What does not change

The integration loop itself (addLight, _AreaElement, basis functions) is untouched.
Post-processing (correction factor, irradiance conversion, Lambert scaling) is untouched.
.env file loading is unaffected (polynomial is deserialized from the file header, never computed).
The generateHarmonics = false skip path is unaffected.
MAX_HDRI_VALUE / PRESERVE_CLAMPED_COLORS behavior is preserved.
Default behavior (USE_DOWNSAMPLED_SH_PROJECTION = false) is bit-identical to current code.

Quality Analysis

SH band 2 (the highest band in 3rd-order) corresponds to angular features of ~90 degrees. The Nyquist criterion for band-2 SH requires roughly 6x6 samples per face. A 64x64 face provides 10x oversampling even after downsampling.

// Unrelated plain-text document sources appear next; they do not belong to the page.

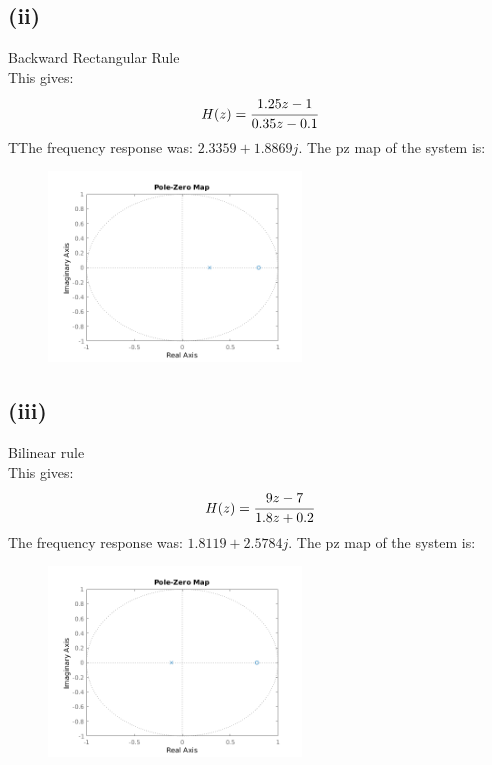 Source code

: \documentclass{article}
\begin{document}
\subsection*{(ii)}
Backward Rectangular Rule\\
This gives:
\[H(z)=\cfrac{1.25z-1}{0.35z-0.1}\]
TThe frequency response was: $2.3359+1.8869j$. The pz map of the system is:
\begin{figure}[H]
    \centering
    \includegraphics[width=0.6\textwidth]{PR3_2.png}
\end{figure}

\subsection*{(iii)}
Bilinear rule\\
This gives:
\[H(z)=\cfrac{9z-7}{1.8z+0.2}\]
The frequency response was: $1.8119+2.5784j$. The pz map of the system is:
\begin{figure}[H]
    \centering
    \includegraphics[width=0.6\textwidth]{PR3_3.png}
\end{figure}
\end{document}
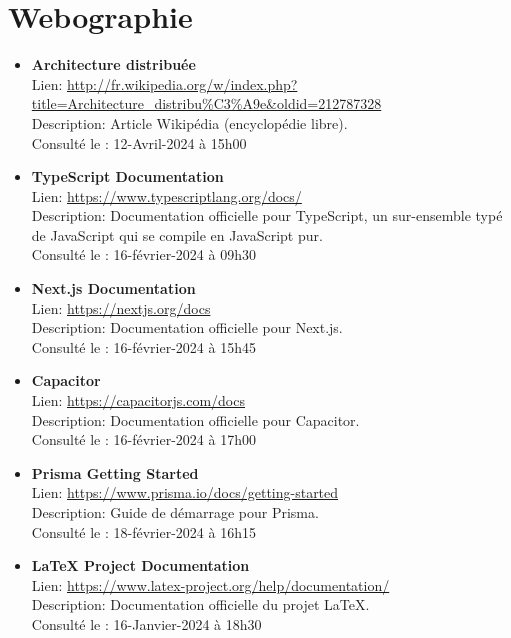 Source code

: \documentclass[12pt,french]{extreport}
\begin{document}
\label{sec:tableofcontents}
\tableofcontents

\printbibliography
\label{sec:bibliographie}

\chapter*{Webographie}
\label{sec:webographie}
\begin{itemize}
    \item \textbf{Architecture distribuée} \\
    Lien: \url{http://fr.wikipedia.org/w/index.php?title=Architecture_distribu%C3%A9e&oldid=212787328} \\
    Description: Article Wikipédia (encyclopédie libre). \\
    Consulté le : 12-Avril-2024 à 15h00

    \item \textbf{TypeScript Documentation} \\
    Lien: \url{https://www.typescriptlang.org/docs/} \\
    Description: Documentation officielle pour TypeScript, un sur-ensemble typé de JavaScript qui se compile en JavaScript pur. \\
    Consulté le : 16-février-2024 à 09h30

    \item \textbf{Next.js Documentation} \\
    Lien: \url{https://nextjs.org/docs} \\
    Description: Documentation officielle pour Next.js. \\
    Consulté le : 16-février-2024 à 15h45

    \item \textbf{Capacitor} \\
    Lien: \url{https://capacitorjs.com/docs} \\
    Description: Documentation officielle pour Capacitor. \\
    Consulté le : 16-février-2024 à 17h00

    \item \textbf{Prisma Getting Started} \\
    Lien: \url{https://www.prisma.io/docs/getting-started} \\
    Description: Guide de démarrage pour Prisma. \\
    Consulté le : 18-février-2024 à 16h15

    \item \textbf{LaTeX Project Documentation} \\
    Lien: \url{https://www.latex-project.org/help/documentation/} \\
    Description: Documentation officielle du projet LaTeX. \\
    Consulté le : 16-Janvier-2024 à 18h30


\end{itemize}
\end{document}
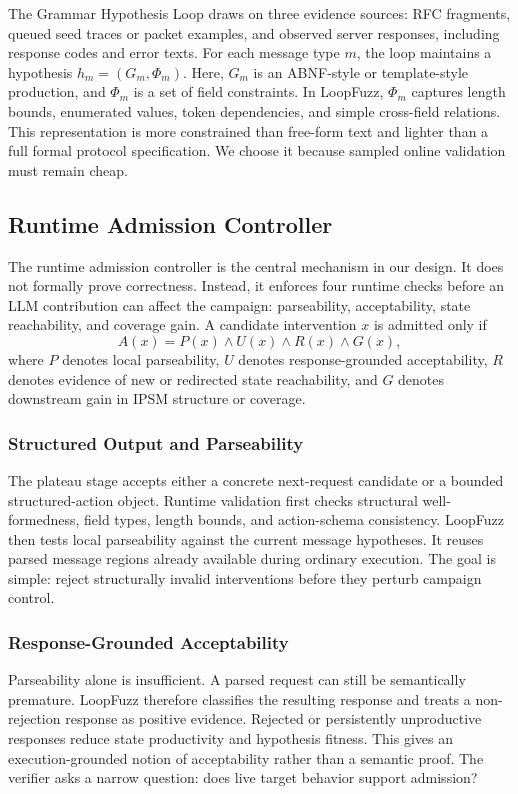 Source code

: \documentclass[conference]{IEEEtran}
\begin{document}
The Grammar Hypothesis Loop draws on three evidence sources: RFC fragments, queued seed traces or packet examples, and observed server responses, including response codes and error texts. For each message type $m$, the loop maintains a hypothesis $h_m=(G_m,\Phi_m)$. Here, $G_m$ is an ABNF-style or template-style production, and $\Phi_m$ is a set of field constraints. In LoopFuzz, $\Phi_m$ captures length bounds, enumerated values, token dependencies, and simple cross-field relations. This representation is more constrained than free-form text and lighter than a full formal protocol specification. We choose it because sampled online validation must remain cheap.

\subsection{Runtime Admission Controller}
The runtime admission controller is the central mechanism in our design. It does not formally prove correctness. Instead, it enforces four runtime checks before an LLM contribution can affect the campaign: parseability, acceptability, state reachability, and coverage gain. A candidate intervention $x$ is admitted only if
\[
A(x)=P(x) \land U(x) \land R(x) \land G(x),
\]
where $P$ denotes local parseability, $U$ denotes response-grounded acceptability, $R$ denotes evidence of new or redirected state reachability, and $G$ denotes downstream gain in IPSM structure or coverage.

\subsubsection{Structured Output and Parseability}
The plateau stage accepts either a concrete next-request candidate or a bounded structured-action object. Runtime validation first checks structural well-formedness, field types, length bounds, and action-schema consistency. LoopFuzz then tests local parseability against the current message hypotheses. It reuses parsed message regions already available during ordinary execution. The goal is simple: reject structurally invalid interventions before they perturb campaign control.

\subsubsection{Response-Grounded Acceptability}
Parseability alone is insufficient. A parsed request can still be semantically premature. LoopFuzz therefore classifies the resulting response and treats a non-rejection response as positive evidence. Rejected or persistently unproductive responses reduce state productivity and hypothesis fitness. This gives an execution-grounded notion of acceptability rather than a semantic proof. The verifier asks a narrow question: does live target behavior support admission?
\end{document}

Expected quality by target size:

Target	Samples per face	vs. Nyquist	Perceptual difference
64	4096	~113x	Imperceptible
32	1024	~28x	Imperceptible
16	256	~7x	Negligible, may show on extreme directional HDRIs
8	64	~1.8x	Noticeable on strong directional environments

The default target of 64 is conservative. Aggressive users can lower it to 32 with no visible difference.

The box filter introduces slight averaging versus point-sampling each texel, but this is beneficial: it suppresses high-frequency noise (bright point lights in HDRIs) that SH3 cannot represent anyway and that the existing MAX_HDRI_VALUE clamp was designed to mitigate.

Scope of Code Changes

Change	Location	Lines
Two static properties	`cubemapToSphericalPolynomial.ts`	~12 (with JSDoc)
Mip-level selection + guard in GPU path	`ConvertCubeMapTextureToSphericalPolynomial`	~8
Box-filter downsample helper	`_DownsampleFace` private static	~20
Downsample call in CPU path	`ConvertCubeMapToSphericalPolynomial`	~8
Total	1 file	~48

No new files. No API signature changes. No shader changes. No new dependencies.

Migration / Backward Compatibility

Default off: zero impact on existing users.
Opt-in: CubeMapToSphericalPolynomialTools.USE_DOWNSAMPLED_SH_PROJECTION = true at app startup.
No breaking API changes. The two new static properties are additive.
If a future major version wants to flip the default to true, that is a separate decision.

Alternatives Considered

Alternative	Why not (for now)
GPU Accelerated SH projection	High impact but large change, engine-backend-specific (WebGL vs WebGPU). Good follow-up, orthogonal to this proposal.
Web Worker offload	Unblocks main thread but does not reduce total CPU cost. The readback stall remains. Complementary, not a replacement.
Always skip polynomial, use irradiance texture	Changes visual output for all users. Not backward compatible as a default.
Accumulate directly into SP basis (TODO at line 137)	Saves one conversion step but the loop cost is identical. Negligible speedup.

Open Questions

Default target size: 64 is conservative. Should we use 32 for even more savings?
Future default flip: Should we plan to make this true by default in a future minor or major release once validated?
Per-texture override: Is a per-texture option needed, or is the global static sufficient for all known use cases?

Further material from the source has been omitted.